On the number of modes of Gaussian kernel density estimators
Borjan Geshkovski, Philippe Rigollet, Yihang Sun
TL;DR
This work determines the asymptotic growth of the expected number of modes of a Gaussian kernel density estimator on the real line with bandwidth $h=\beta^{-1/2}$, drawn from $n$ iid $N(0,1)$ samples. By combining a Gaussian-process approximation of the KDE derivatives with the Kac-Rice formula and a careful Edgeworth expansion, the authors prove that the expected mode count scales as $\Theta\left(\sqrt{\beta\log\beta}\right)$ under $n^c\lesssim \beta\lesssim n^{2-c}$. The analysis identifies two belt regions where almost all modes concentrate, and it provides precise control over error terms, showing negligible contributions from tails outside these belts. The methods blend probabilistic (Kac-Rice) and analytic (Edgeworth) tools to handle mode counting on the entire real line, extending prior fixed-interval results. The findings have implications for understanding clustering phenomena and metastable behavior in high-bandwidth regimes, with a motivating connection to Transformer self-attention dynamics.
Abstract
We consider the Gaussian kernel density estimator with bandwidth $β^{-\frac12}$ of $n$ iid Gaussian samples.
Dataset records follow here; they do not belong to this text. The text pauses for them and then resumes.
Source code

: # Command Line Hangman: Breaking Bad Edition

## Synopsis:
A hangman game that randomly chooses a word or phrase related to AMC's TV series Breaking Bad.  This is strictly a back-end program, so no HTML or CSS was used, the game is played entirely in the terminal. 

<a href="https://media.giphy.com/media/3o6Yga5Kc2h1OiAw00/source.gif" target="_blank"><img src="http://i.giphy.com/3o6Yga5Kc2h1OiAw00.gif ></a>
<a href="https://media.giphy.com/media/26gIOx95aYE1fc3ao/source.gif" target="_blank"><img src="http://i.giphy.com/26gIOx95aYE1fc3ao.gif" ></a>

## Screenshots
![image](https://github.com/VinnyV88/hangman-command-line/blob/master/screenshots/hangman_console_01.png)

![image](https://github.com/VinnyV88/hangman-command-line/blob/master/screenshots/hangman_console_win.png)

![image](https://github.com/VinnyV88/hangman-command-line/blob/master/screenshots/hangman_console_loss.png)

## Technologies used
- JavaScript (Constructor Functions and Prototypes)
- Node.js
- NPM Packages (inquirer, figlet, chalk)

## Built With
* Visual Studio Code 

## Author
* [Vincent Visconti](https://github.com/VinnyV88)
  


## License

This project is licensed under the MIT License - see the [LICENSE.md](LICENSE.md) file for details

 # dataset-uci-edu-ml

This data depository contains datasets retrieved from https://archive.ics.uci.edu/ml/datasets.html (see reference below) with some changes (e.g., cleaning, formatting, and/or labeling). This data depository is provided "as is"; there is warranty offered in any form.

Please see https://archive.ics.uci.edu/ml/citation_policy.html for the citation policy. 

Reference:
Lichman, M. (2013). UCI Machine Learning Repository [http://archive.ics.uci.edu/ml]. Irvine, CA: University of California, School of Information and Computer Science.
Using the Kac-Rice formula and an Edgeworth expansion, we prove that the expected number of modes on the real line scales as $Θ(\sqrt{β\logβ})$ as $β,n\to\infty$ provided $n^c\lesssim β\lesssim n^{2-c}$ for some constant $c>0$. An impetus behind this investigation is to determine the number of clusters to which Transformers are drawn in a metastable state.